Dealing with employees whose work cannot be done remotely but are at an increased risk of harm if exposed to COVID-19 has unique concerns, and each situation should be considered on a case-by-case basis. If the employee was advised by a healthcare provider to self-quarantine due to concerns related to COVID-19 and the employer is subject to the FFCRA, the employee may be eligible for 80 hours of paid sick leave under FFCRA.

However, in this scenario, the FFCRA requires that the employee be “particularly vulnerable to COVID-19” and that following the advice of a healthcare provider to self-quarantine prevents the employee from being able to work, either at the employee’s workplace or by telework. Employers should obtain appropriate medical documentation substantiating the reasons for the self-quarantine.

In addition, if the medical diagnosis constitutes a serious medical condition or a disability, the employee may be entitled to either an unpaid leave of absence under the Family Medical Leave Act (if the employer has 50 or more employees and as such is a FMLA-covered employer) or a leave of absence as a reasonable accommodation for the disability.

What if an employee wants to continue to work remotely because the employee has an immediate family member who has a medical condition that puts that family member at increased risk of harm if exposed to COVID-19?

An eligible employee of a FMLA-covered employer can take a leave of absence to care for a family member with a serious medical condition. But if the family member does not need the employee’s care, the requirements for FMLA leave would not be met.

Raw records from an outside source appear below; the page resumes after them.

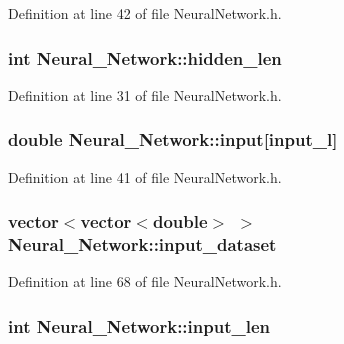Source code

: Definition at line 42 of file Neural\-Network.\-h.

\hypertarget{a00003_a71cc8ca03da47fe639dd1e8ed518069c}{
\subsubsection[{hidden\-\_\-len}]{\setlength{\rightskip}{0pt plus 5cm}int Neural\-\_\-\-Network\-::hidden\-\_\-len\hspace{0.3cm}{\ttfamily [private]}}}\label{d1/d7c/a00003_a71cc8ca03da47fe639dd1e8ed518069c}


Definition at line 31 of file Neural\-Network.\-h.

\hypertarget{a00003_a347a1fceb1ac048ecd913a89126cebb3}{
\subsubsection[{input}]{\setlength{\rightskip}{0pt plus 5cm}double Neural\-\_\-\-Network\-::input\mbox{[}{\bf input\-\_\-l}\mbox{]}\hspace{0.3cm}{\ttfamily [private]}}}\label{d1/d7c/a00003_a347a1fceb1ac048ecd913a89126cebb3}


Definition at line 41 of file Neural\-Network.\-h.

\hypertarget{a00003_a81bab51b36643c5b10ba25d518c27ff3}{
\subsubsection[{input\-\_\-dataset}]{\setlength{\rightskip}{0pt plus 5cm}vector$<$vector$<$double$>$ $>$ Neural\-\_\-\-Network\-::input\-\_\-dataset\hspace{0.3cm}{\ttfamily [private]}}}\label{d1/d7c/a00003_a81bab51b36643c5b10ba25d518c27ff3}


Definition at line 68 of file Neural\-Network.\-h.

\hypertarget{a00003_a9e5319bf385fa55bbbd8f0160915306d}{
\subsubsection[{input\-\_\-len}]{\setlength{\rightskip}{0pt plus 5cm}int Neural\-\_\-\-Network\-::input\-\_\-len\hspace{0.3cm}{\ttfamily [private]}}}\label{d1/d7c/a00003_a9e5319bf385fa55bbbd8f0160915306d}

Under the American with Disabilities Act, employers are required to provide qualified disabled employees with a reasonable accommodation. When leave and accommodation laws do not apply, employees may ask employers to apply common decency to the situation and let them return to the physical workplace at a later time.

These are challenging issues for employers, who must balance the need to protect employees from COVID-19 with the need to maintain a workforce to keep the business open.

Employers should be cautious when navigating the various leave and disability laws in order to avoid lawsuits. Before denying employees’ leaves or other reasonable-accommodation requests, employers should engage with employees in order to assess the validity and reasonableness of the requests and should document the steps taken.

Mary Jo Kennedy is a partner and chair of the employment group at Bulkley Richardson, and Sarah Willey is counsel and member of the employment group at Bulkley Richardson.